ACCESS HOLDINGS POSTS ₦3.9TN GROSS EARNINGS IN NINE MONTHS



Access Holdings Plc has reported gross earnings of ₦3.9 trillion for the nine months ended September 30, 2025, representing a 14.1 per cent increase compared to ₦3.4 trillion recorded in the corresponding period of 2024.

The Group disclosed this in its unaudited financial statement released to the Nigerian Exchange Limited (NGX) on Wednesday. The result reflects sustained earnings growth driven by higher interest income, fees, and commissions across its banking and non-banking operations.

According to the report, Access Holdings’ gross earnings also rose by 56.2 per cent quarter-on-quarter from ₦2.5 trillion recorded at the end of the first half of 2025 (H1 2025).

Interest income grew by 21.1 per cent year-on-year to ₦2.9 trillion from ₦2.4 trillion in 2024, while net interest income surged by 48.9 per cent to ₦1.3 trillion from ₦845 billion. The Group attributed the growth to a deliberate expansion of its loan book and strategic focus on quality, higher-yielding assets.

Similarly, net fee and commission income increased by 44.3 per cent to ₦476 billion, compared with ₦330 billion in Q3 2024, reflecting higher transaction volumes and customer activity on its digital and payment platforms. On a quarter-on-quarter basis, fee and commission income more than doubled, rising by 100.8 per cent from ₦237 billion in H1 2025.

Total non-interest income, however, declined marginally by 8.1 per cent to ₦872 billion, compared to ₦984 billion in the corresponding period of 2024. Despite this, operating income increased by 18.8 per cent to ₦2.13 trillion from ₦1.8 trillion in Q3 2024, supported by strong performance from core operations.

Impairment charges on loans rose significantly by 141.5 per cent to ₦350 billion, up from ₦145 billion in Q3 2024. Operating expenses also increased slightly by 6.7 per cent to ₦1.2 trillion, compared to ₦1.1 trillion in the previous year.

The Group’s cost-to-income ratio improved to 54.6 per cent from 60.8 per cent, supported by higher revenue and ongoing cost-optimisation efforts.

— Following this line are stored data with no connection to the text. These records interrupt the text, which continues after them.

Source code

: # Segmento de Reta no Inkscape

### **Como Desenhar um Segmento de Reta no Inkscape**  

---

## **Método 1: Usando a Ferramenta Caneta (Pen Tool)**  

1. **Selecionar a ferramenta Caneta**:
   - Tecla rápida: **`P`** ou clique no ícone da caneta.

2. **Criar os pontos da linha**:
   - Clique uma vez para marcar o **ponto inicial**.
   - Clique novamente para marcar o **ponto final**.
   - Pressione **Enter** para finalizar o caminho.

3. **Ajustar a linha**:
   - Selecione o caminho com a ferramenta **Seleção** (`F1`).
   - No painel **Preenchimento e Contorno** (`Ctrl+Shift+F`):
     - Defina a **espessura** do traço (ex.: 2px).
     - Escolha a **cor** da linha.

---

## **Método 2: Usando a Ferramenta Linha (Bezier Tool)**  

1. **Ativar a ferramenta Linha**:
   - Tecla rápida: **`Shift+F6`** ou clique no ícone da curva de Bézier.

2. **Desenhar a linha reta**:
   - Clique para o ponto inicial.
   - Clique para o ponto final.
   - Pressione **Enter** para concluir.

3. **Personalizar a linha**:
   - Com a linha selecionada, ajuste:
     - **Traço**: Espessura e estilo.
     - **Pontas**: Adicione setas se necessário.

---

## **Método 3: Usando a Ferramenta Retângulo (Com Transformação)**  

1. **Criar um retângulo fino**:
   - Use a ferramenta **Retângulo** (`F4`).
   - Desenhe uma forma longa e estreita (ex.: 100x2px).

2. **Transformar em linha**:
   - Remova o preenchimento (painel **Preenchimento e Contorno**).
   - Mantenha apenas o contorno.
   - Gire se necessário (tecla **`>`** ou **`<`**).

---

Profit before tax (PBT) rose by 10.4 per cent to ₦616 billion from ₦558 billion, while profit after tax (PAT) moderated slightly to ₦447 billion, compared with ₦458 billion in Q3 2024. However, when compared to H1 2025 performance, profitability rebounded sharply, with PBT rising by 91.9 per cent from ₦321 billion, and PAT jumping by 107.9 per cent from ₦215 billion.

Access Holdings’ total assets grew by 25.8 per cent to ₦52.0 trillion in Q3 2025, from ₦41.5 trillion recorded at the end of 2024. Customer deposits also surged by 47 per cent to ₦33.1 trillion, compared with ₦22.5 trillion at the end of last year, while loans and advances increased by 19.7 per cent to ₦15.6 trillion.

The Group said that its performance was largely driven by contributions from its non-Nigerian subsidiaries, which accounted for over 50 per cent of consolidated results. These subsidiaries, it added, continued to deliver strong growth across key metrics, highlighting the benefits of its pan-African diversification strategy.

In contrast, the Nigerian business recorded weaker performance due to challenging macroeconomic conditions, high inflation, and regulatory adjustments. Nonetheless, the Group noted that its diversified structure helped maintain overall stability and resilience.

Return on average equity (ROAE) declined to 15.4 per cent from 22.2 per cent in 2024, while return on average assets (ROAA) moderated to 1.3 per cent from 1.8 per cent.

Access Holdings reaffirmed its commitment to strengthening its franchise across markets, enhancing operational efficiency, and delivering sustainable value to shareholders.